登記申請をすることによって、不動産の名義変更をすることができるということはご存知の方が多いかもしれません。しかし、登記には、不動産の名義変更のような権利登記と呼ばれるもののほかに「表示登記」というものも存在します。

どういった場面で表示登記が必要になるのか、表示登記を行う土地家屋調査士の役割、表示登記と権利登記の違いなど、解説していきます。

なお、登記簿の見本を見ながらの方がわかりやすいかと思いますので、こちらの記事で登記簿をご覧いただいた後に本ページを見ていただいた方が理解しやすいと思います。(関連記事:不動産の登記簿謄本の見本と読み方

表示登記と権利登記の違い

不動産登記には表示登記(表示に関する登記)と権利登記(権利に関する登記)があります。

表示登記には「不動産の物理的情報」が掲載されています。
その不動産が、どこに所在して、どういう用途で使用されていて、面積はどれくらいか、といった不動産の基本情報がわかります。土地であれば所在と地番、建物であれば所在と家屋番号が記載されています。主に、建物の新築、増改築、滅失、土地の一部売買、分割などの場合に表示登記が行われます。その不動産の特定が主な目的です。

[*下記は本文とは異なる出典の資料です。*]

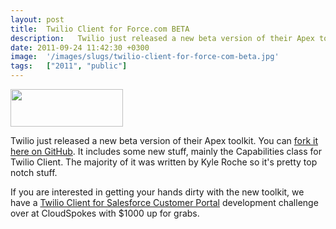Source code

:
 ```yaml
---
layout: post
title:  Twilio Client for Force.com BETA
description:   Twilio just released a new beta version of their Apex toolkit. You can fork it here on GitHub . It includes some new stuff, mainly the Capabilities class for Twilio Client. The majority of it was written by Kyle Roche so its pretty top notch stuff. If you are interested in getting your hands dirty with the new toolkit, we have a Twilio Client for Salesforce Customer Portal development challenge over at CloudSpokes with $1000 up for grabs.
date: 2011-09-24 11:42:30 +0300
image:  '/images/slugs/twilio-client-for-force-com-beta.jpg'
tags:   ["2011", "public"]
---
```

<p><a href="http://res.cloudinary.com/blog-jeffdouglas-com/image/upload/v1400327882/Twilio_uniqur.png"><img src="http://res.cloudinary.com/blog-jeffdouglas-com/image/upload/v1400327882/Twilio_uniqur.png" alt="" title="Twilio" width="180" height="60" class="alignleft size-full wp-image-3368" /></a></p>
<p>Twilio just released a new beta version of their Apex toolkit. You can <a href="https://github.com/twilio/twilio-salesforce">fork it here on GitHub</a>. It includes some new stuff, mainly the Capabilities class for Twilio Client. The majority of it was written by Kyle Roche so it's pretty top notch stuff.</p>
<p>If you are interested in getting your hands dirty with the new toolkit, we have a <a href="http://www.cloudspokes.com/challenge_detail.html?contestID=301">Twilio Client for Salesforce Customer Portal</a> development challenge over at CloudSpokes with $1000 up for grabs.</p>

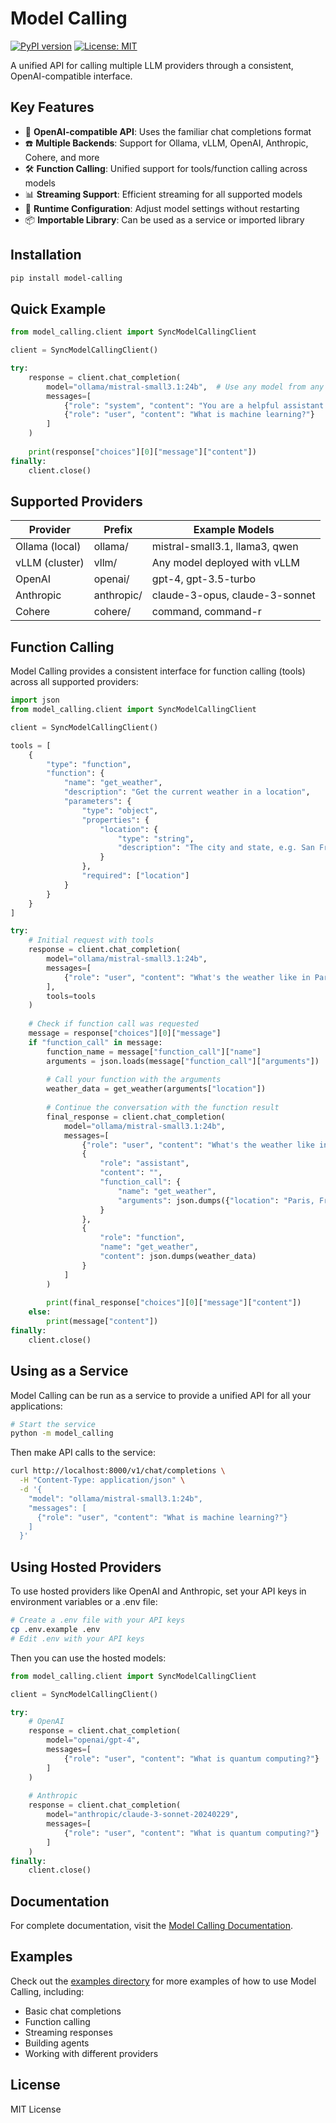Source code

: # Model Calling

[![PyPI version](https://badge.fury.io/py/model-calling.svg)](https://badge.fury.io/py/model-calling)
[![License: MIT](https://img.shields.io/badge/License-MIT-yellow.svg)](https://opensource.org/licenses/MIT)

A unified API for calling multiple LLM providers through a consistent, OpenAI-compatible interface.

## Key Features

- 🔄 **OpenAI-compatible API**: Uses the familiar chat completions format
- ☎️ **Multiple Backends**: Support for Ollama, vLLM, OpenAI, Anthropic, Cohere, and more
- 🛠️ **Function Calling**: Unified support for tools/function calling across models
- 📊 **Streaming Support**: Efficient streaming for all supported models
- 🔧 **Runtime Configuration**: Adjust model settings without restarting
- 📦 **Importable Library**: Can be used as a service or imported library

## Installation

```bash
pip install model-calling
```

## Quick Example

```python
from model_calling.client import SyncModelCallingClient

client = SyncModelCallingClient()

try:
    response = client.chat_completion(
        model="ollama/mistral-small3.1:24b",  # Use any model from any provider
        messages=[
            {"role": "system", "content": "You are a helpful assistant."},
            {"role": "user", "content": "What is machine learning?"}
        ]
    )
    
    print(response["choices"][0]["message"]["content"])
finally:
    client.close()
```

## Supported Providers

| Provider | Prefix | Example Models |
|----------|--------|----------------|
| Ollama (local) | ollama/ | mistral-small3.1, llama3, qwen |
| vLLM (cluster) | vllm/ | Any model deployed with vLLM |
| OpenAI | openai/ | gpt-4, gpt-3.5-turbo |
| Anthropic | anthropic/ | claude-3-opus, claude-3-sonnet |
| Cohere | cohere/ | command, command-r |

## Function Calling

Model Calling provides a consistent interface for function calling (tools) across all supported providers:

```python
import json
from model_calling.client import SyncModelCallingClient

client = SyncModelCallingClient()

tools = [
    {
        "type": "function",
        "function": {
            "name": "get_weather",
            "description": "Get the current weather in a location",
            "parameters": {
                "type": "object",
                "properties": {
                    "location": {
                        "type": "string",
                        "description": "The city and state, e.g. San Francisco, CA"
                    }
                },
                "required": ["location"]
            }
        }
    }
]

try:
    # Initial request with tools
    response = client.chat_completion(
        model="ollama/mistral-small3.1:24b",
        messages=[
            {"role": "user", "content": "What's the weather like in Paris?"}
        ],
        tools=tools
    )
    
    # Check if function call was requested
    message = response["choices"][0]["message"]
    if "function_call" in message:
        function_name = message["function_call"]["name"]
        arguments = json.loads(message["function_call"]["arguments"])
        
        # Call your function with the arguments
        weather_data = get_weather(arguments["location"])
        
        # Continue the conversation with the function result
        final_response = client.chat_completion(
            model="ollama/mistral-small3.1:24b",
            messages=[
                {"role": "user", "content": "What's the weather like in Paris?"},
                {
                    "role": "assistant", 
                    "content": "", 
                    "function_call": {
                        "name": "get_weather",
                        "arguments": json.dumps({"location": "Paris, France"})
                    }
                },
                {
                    "role": "function", 
                    "name": "get_weather", 
                    "content": json.dumps(weather_data)
                }
            ]
        )
        
        print(final_response["choices"][0]["message"]["content"])
    else:
        print(message["content"])
finally:
    client.close()
```

## Using as a Service

Model Calling can be run as a service to provide a unified API for all your applications:

```bash
# Start the service
python -m model_calling
```

Then make API calls to the service:

```bash
curl http://localhost:8000/v1/chat/completions \
  -H "Content-Type: application/json" \
  -d '{
    "model": "ollama/mistral-small3.1:24b",
    "messages": [
      {"role": "user", "content": "What is machine learning?"}
    ]
  }'
```

## Using Hosted Providers

To use hosted providers like OpenAI and Anthropic, set your API keys in environment variables or a .env file:

```bash
# Create a .env file with your API keys
cp .env.example .env
# Edit .env with your API keys
```

Then you can use the hosted models:

```python
from model_calling.client import SyncModelCallingClient

client = SyncModelCallingClient()

try:
    # OpenAI
    response = client.chat_completion(
        model="openai/gpt-4",
        messages=[
            {"role": "user", "content": "What is quantum computing?"}
        ]
    )
    
    # Anthropic
    response = client.chat_completion(
        model="anthropic/claude-3-sonnet-20240229",
        messages=[
            {"role": "user", "content": "What is quantum computing?"}
        ]
    )
finally:
    client.close()
```

## Documentation

For complete documentation, visit the [Model Calling Documentation](https://github.com/yourusername/model-calling/tree/main/docs).

## Examples

Check out the [examples directory](https://github.com/yourusername/model-calling/tree/main/examples) for more examples of how to use Model Calling, including:

- Basic chat completions
- Function calling
- Streaming responses
- Building agents
- Working with different providers

## License

MIT License
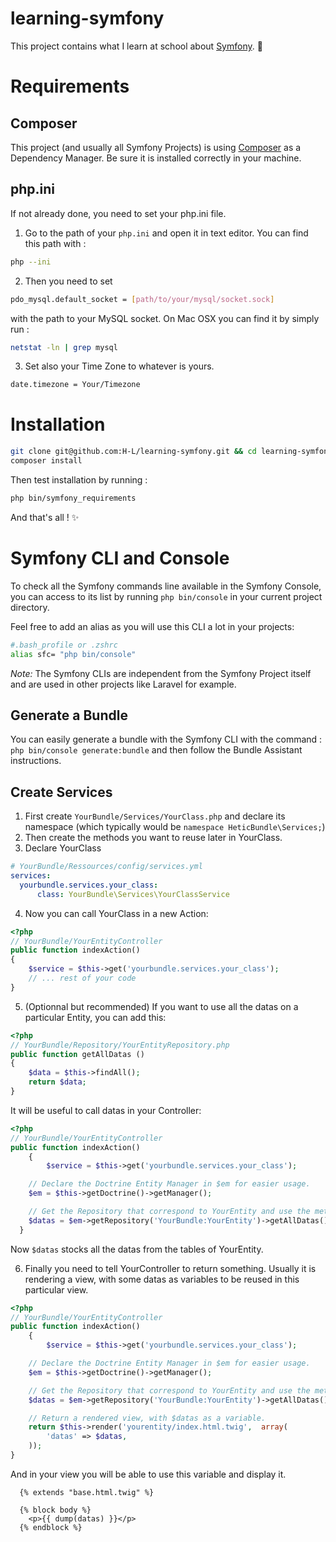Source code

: # learning-symfony

This project contains what I learn at school about [Symfony](http://symfony.com/). :school_satchel:

# Requirements

## Composer

This project (and usually all Symfony Projects) is using [Composer](https://getcomposer.org/) as a Dependency Manager. Be sure it is installed correctly in your machine.

## php.ini

If not already done, you need to set your php.ini file.

1. Go to the path of your `php.ini` and open it in text editor. You can find this path with :
```bash
php --ini
```

2. Then you need to set
```bash
pdo_mysql.default_socket = [path/to/your/mysql/socket.sock]
```
with the path to your MySQL socket. On Mac OSX you can find it by simply run :
```bash
netstat -ln | grep mysql
```

3. Set also your Time Zone to whatever is yours.
```bash
date.timezone = Your/Timezone
```

# Installation

```bash
git clone git@github.com:H-L/learning-symfony.git && cd learning-symfony
composer install
```

Then test installation by running :
```bash
php bin/symfony_requirements
```

And that's all ! :sparkles:

# Symfony CLI and Console

To check all the Symfony commands line available in the Symfony Console, you can access to its list by running `php bin/console` in your current project directory.

Feel free to add an alias as you will use this CLI a lot in your projects:

```bash
#.bash_profile or .zshrc
alias sfc= "php bin/console"

```

*Note:* The Symfony CLIs are independent from the Symfony Project itself and are used in other projects like Laravel for example.

## Generate a Bundle

You can easily generate a bundle with the Symfony CLI with the command :
`php bin/console generate:bundle` and then follow the Bundle Assistant instructions.

## Create Services
1. First create `YourBundle/Services/YourClass.php` and declare its namespace (which typically would be `namespace HeticBundle\Services;`)
2. Then create the methods you want to reuse later in YourClass.
3. Declare YourClass
```yaml
# YourBundle/Ressources/config/services.yml
services:
  yourbundle.services.your_class:
      class: YourBundle\Services\YourClassService
```
4. Now you can call YourClass in a new Action:
```php
<?php
// YourBundle/YourEntityController
public function indexAction()
{
	$service = $this->get('yourbundle.services.your_class');
	// ... rest of your code
}
```
5. (Optionnal but recommended)
If you want to use all the datas on a particular Entity, you can add this:
```php
<?php
// YourBundle/Repository/YourEntityRepository.php
public function getAllDatas ()
{
	$data = $this->findAll();
	return $data;
}
```
It will be useful to call datas in your Controller:
```php
<?php
// YourBundle/YourEntityController
public function indexAction()
	{
		$service = $this->get('yourbundle.services.your_class');

    // Declare the Doctrine Entity Manager in $em for easier usage.
    $em = $this->getDoctrine()->getManager();

    // Get the Repository that correspond to YourEntity and use the method created above in the precedent code block.
    $datas = $em->getRepository('YourBundle:YourEntity')->getAllDatas();
  }
```
Now `$datas`  stocks all the datas from the tables of YourEntity.

6. Finally you need to tell YourController to return something. Usually it is rendering a view, with some datas as variables to be reused in this particular view.
```php
<?php
// YourBundle/YourEntityController
public function indexAction()
	{
		$service = $this->get('yourbundle.services.your_class');

    // Declare the Doctrine Entity Manager in $em for easier usage.
    $em = $this->getDoctrine()->getManager();

    // Get the Repository that correspond to YourEntity and use the method created above in the precedent code block.
    $datas = $em->getRepository('YourBundle:YourEntity')->getAllDatas();

    // Return a rendered view, with $datas as a variable.
    return $this->render('yourentity/index.html.twig',  array(
	    'datas' => $datas,
    ));
}
```
And in your view you will be able to use this variable and display it.
```twig
  {% extends "base.html.twig" %}

  {% block body %}
  	<p>{{ dump(datas) }}</p>
  {% endblock %}
```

権利登記には「不動産の権利に関する情報」が掲載されており、その不動産の現在の所有者が誰で、いつ不動産を取得したか、抵当権などの担保はついているか、などの情報が掲載されています。
権利登記には更に「甲区」と「乙区」という2つの情報に分かれています。
甲区とは、「所有権に関する情報」であり、所有権、所有権の仮登記、差押え、仮処分などが記載され、乙区とは「所有権以外に関する情報」であり、担保権である抵当権、根抵当権、質権、先取特権、利用権である賃借権、地上権、地役権、永小作権、採石権などが記載されます。
※所有権保存登記がされていない不動産については甲区も乙区も存在しません。されていた場合でも、抵当権などの所有権以外の事項に関する登記がされたことのない不動産の場合は、乙区が存在しません。

土地家屋調査士が表示登記を、司法書士が権利登記を

不動産の物理的な情報である表示登記は、土地家屋調査士が代理して行います。
建物を新築した場合には「建物表題登記」を、増改築したり一部を取り壊した場合には「建物表題変更登記」を、取り壊したり火事で焼失した場合には「建物滅失登記」を行います。
土地の場合、一部を売買、相続により土地を分割して分ける、畑の一部を宅地にする場合のように、1つの土地を複数の土地に分割する場合には「土地分筆登記」を、複数の土地を1つの土地にまとめる場合には「土地合筆登記」を、土地の地目を変更する場合には「土地地目変更登記」を行います。
※表示登記は、原則、1か月以内の登記申請が義務付けられています。

一方、不動産の権利に関する情報である権利登記は、司法書士が代理して行います。
不動産の売買、相続、贈与、離婚に伴う財産分与、不動産の交換などの場合には「所有権移転登記」、金融機関から住宅ローンを借りて住宅を購入する場合、その金融機関は不動産に抵当権を設定しますがその場合には「抵当権設定登記」を行います。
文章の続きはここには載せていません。